## WHAT YOU HAVE TO DO
Each line of the material, from the first through the one containing "# Machine Learning Assignments Repository", is to be written out exactly.

## TASK MATERIAL
────────────────────
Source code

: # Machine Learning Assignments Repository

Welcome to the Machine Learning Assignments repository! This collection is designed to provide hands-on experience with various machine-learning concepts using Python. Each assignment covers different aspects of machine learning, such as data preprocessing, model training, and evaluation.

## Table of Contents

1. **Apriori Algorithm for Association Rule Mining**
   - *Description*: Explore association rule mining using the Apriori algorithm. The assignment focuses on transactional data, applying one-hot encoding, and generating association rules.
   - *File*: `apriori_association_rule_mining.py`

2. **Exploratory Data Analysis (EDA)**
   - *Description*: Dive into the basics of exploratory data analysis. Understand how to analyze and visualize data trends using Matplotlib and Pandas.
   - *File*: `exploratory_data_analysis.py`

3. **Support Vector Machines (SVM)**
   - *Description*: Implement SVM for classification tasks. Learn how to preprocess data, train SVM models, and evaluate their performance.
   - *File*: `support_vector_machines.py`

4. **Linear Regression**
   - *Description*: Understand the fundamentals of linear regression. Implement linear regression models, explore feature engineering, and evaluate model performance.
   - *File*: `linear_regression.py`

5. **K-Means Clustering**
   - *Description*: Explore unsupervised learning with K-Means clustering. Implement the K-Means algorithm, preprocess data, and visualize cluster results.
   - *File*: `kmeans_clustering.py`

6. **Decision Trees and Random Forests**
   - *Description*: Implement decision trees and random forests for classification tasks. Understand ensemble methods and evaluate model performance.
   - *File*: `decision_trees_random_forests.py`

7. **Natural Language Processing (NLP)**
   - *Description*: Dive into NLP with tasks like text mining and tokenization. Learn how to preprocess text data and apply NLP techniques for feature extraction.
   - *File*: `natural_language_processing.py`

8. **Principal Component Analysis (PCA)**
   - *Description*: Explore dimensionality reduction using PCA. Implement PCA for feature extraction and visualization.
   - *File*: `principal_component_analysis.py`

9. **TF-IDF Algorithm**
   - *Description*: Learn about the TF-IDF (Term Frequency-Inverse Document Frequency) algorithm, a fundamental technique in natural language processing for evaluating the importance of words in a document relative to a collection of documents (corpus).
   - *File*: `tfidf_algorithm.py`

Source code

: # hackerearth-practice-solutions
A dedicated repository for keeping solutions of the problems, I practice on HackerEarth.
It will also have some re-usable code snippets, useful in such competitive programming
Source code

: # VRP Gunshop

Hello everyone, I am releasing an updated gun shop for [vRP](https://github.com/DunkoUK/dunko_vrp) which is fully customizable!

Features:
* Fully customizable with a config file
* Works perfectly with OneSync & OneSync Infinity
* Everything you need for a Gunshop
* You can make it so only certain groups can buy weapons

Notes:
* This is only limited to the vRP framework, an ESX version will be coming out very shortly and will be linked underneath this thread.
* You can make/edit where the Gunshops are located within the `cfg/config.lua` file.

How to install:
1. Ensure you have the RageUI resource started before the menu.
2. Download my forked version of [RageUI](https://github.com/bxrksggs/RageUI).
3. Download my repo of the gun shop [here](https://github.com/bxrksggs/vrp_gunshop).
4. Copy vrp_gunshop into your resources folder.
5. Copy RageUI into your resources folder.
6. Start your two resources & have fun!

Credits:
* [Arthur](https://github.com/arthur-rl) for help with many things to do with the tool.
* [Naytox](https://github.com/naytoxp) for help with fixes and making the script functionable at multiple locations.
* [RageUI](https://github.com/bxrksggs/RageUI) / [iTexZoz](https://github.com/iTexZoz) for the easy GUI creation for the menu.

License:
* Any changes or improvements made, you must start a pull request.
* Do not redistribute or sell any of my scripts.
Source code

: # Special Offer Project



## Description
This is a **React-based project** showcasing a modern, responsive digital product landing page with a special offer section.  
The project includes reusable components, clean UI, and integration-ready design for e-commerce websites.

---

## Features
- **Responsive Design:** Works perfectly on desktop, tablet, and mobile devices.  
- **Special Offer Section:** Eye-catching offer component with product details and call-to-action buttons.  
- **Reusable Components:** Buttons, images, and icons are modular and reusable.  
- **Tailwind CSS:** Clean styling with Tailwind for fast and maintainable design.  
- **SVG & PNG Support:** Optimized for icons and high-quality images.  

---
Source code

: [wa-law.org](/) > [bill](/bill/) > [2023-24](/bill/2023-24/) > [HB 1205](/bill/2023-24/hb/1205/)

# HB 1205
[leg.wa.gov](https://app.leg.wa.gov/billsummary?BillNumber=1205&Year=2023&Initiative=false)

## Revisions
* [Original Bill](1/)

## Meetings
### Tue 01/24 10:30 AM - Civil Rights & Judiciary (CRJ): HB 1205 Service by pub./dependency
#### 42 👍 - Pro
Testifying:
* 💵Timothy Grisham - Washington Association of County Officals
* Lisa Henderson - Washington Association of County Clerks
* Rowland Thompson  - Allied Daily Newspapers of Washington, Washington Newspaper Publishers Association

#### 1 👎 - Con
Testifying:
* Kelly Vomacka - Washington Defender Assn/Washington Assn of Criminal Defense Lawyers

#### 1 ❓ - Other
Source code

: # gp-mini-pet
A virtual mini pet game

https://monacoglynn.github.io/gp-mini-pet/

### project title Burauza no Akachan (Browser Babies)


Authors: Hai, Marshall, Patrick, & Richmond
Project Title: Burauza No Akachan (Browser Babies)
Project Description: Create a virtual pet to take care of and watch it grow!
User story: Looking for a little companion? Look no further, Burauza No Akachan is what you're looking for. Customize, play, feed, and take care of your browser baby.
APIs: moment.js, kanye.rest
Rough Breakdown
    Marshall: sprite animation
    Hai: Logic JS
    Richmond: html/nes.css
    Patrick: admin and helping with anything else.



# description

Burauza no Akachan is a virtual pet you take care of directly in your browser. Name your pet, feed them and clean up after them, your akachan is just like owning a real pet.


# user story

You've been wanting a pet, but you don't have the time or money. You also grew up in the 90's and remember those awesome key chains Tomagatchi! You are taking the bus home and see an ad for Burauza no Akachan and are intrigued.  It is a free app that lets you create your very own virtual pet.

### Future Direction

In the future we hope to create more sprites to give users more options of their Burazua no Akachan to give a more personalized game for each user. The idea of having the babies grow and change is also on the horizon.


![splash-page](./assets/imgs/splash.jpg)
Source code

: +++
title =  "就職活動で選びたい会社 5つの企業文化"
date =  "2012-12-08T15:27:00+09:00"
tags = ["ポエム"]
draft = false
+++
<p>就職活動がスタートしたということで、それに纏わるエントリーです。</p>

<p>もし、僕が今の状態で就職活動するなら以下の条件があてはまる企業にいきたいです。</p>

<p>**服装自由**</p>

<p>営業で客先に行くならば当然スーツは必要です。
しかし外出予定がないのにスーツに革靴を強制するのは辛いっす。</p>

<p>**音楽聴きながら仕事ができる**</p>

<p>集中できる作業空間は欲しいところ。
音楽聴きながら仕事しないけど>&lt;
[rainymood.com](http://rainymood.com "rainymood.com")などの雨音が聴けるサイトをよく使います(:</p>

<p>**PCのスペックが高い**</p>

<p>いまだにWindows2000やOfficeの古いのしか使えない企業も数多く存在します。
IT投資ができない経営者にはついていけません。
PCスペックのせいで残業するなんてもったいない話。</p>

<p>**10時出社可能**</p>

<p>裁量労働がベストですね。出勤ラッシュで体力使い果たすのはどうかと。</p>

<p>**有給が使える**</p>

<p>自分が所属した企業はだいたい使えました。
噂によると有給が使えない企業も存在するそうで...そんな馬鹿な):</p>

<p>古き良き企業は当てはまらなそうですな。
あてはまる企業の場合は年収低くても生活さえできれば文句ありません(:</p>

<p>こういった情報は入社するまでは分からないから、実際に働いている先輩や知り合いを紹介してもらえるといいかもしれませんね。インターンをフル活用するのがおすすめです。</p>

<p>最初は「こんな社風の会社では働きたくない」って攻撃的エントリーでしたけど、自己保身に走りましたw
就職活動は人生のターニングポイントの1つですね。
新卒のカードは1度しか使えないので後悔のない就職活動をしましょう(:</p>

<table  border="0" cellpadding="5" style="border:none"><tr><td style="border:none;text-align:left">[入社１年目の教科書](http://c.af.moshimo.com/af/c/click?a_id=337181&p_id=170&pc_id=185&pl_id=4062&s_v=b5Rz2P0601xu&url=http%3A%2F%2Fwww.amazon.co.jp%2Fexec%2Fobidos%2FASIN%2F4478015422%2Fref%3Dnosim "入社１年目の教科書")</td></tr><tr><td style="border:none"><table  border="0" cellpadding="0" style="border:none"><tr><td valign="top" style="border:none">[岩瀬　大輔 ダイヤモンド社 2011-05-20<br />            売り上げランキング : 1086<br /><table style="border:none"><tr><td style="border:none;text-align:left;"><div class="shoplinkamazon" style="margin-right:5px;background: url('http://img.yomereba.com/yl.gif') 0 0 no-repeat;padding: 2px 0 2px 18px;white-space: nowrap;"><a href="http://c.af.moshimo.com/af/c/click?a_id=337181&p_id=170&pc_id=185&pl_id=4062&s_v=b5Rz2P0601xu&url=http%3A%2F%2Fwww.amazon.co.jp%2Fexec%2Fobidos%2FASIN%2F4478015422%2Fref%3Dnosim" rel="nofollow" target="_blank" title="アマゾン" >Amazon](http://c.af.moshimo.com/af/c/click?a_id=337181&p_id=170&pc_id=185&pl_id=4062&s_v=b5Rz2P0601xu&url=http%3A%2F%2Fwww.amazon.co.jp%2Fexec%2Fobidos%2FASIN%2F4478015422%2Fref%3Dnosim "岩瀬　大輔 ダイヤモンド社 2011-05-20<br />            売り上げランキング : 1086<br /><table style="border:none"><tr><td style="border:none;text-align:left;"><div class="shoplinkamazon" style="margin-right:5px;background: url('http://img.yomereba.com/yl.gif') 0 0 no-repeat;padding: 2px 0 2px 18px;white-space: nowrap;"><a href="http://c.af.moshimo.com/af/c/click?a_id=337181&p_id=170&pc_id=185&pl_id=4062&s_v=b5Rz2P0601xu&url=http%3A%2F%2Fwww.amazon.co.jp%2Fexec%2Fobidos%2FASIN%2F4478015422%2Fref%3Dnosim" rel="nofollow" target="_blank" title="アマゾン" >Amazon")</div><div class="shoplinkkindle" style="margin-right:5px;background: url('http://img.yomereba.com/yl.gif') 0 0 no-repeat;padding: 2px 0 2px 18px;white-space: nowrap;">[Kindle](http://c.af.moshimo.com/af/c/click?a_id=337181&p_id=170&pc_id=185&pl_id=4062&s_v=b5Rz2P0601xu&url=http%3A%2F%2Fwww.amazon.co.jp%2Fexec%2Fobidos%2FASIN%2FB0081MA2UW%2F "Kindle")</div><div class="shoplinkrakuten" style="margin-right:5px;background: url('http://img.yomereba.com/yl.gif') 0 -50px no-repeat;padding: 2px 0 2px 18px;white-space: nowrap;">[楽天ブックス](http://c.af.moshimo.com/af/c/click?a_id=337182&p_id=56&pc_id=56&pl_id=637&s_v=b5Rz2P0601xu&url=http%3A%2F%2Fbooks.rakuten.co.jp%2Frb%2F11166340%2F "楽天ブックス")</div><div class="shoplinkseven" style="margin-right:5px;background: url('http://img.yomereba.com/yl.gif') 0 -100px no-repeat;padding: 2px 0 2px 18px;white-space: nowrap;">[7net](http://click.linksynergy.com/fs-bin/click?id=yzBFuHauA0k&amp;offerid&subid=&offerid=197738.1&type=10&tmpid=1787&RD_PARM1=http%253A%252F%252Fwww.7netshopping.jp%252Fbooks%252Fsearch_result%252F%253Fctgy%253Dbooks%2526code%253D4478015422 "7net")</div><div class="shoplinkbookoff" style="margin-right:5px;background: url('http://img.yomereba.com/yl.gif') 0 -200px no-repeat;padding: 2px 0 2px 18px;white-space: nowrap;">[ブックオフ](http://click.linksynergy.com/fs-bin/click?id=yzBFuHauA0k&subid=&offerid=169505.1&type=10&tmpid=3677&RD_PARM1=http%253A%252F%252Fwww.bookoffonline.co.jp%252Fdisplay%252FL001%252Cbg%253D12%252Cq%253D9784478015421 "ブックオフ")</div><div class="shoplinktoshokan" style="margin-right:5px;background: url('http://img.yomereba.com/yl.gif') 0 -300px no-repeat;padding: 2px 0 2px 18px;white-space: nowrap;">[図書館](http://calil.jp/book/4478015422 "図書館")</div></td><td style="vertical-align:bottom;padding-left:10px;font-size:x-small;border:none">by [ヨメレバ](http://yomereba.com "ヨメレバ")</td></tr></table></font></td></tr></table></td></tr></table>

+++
────────────────────
## ANSWER
Source code

: # Machine Learning Assignments Repository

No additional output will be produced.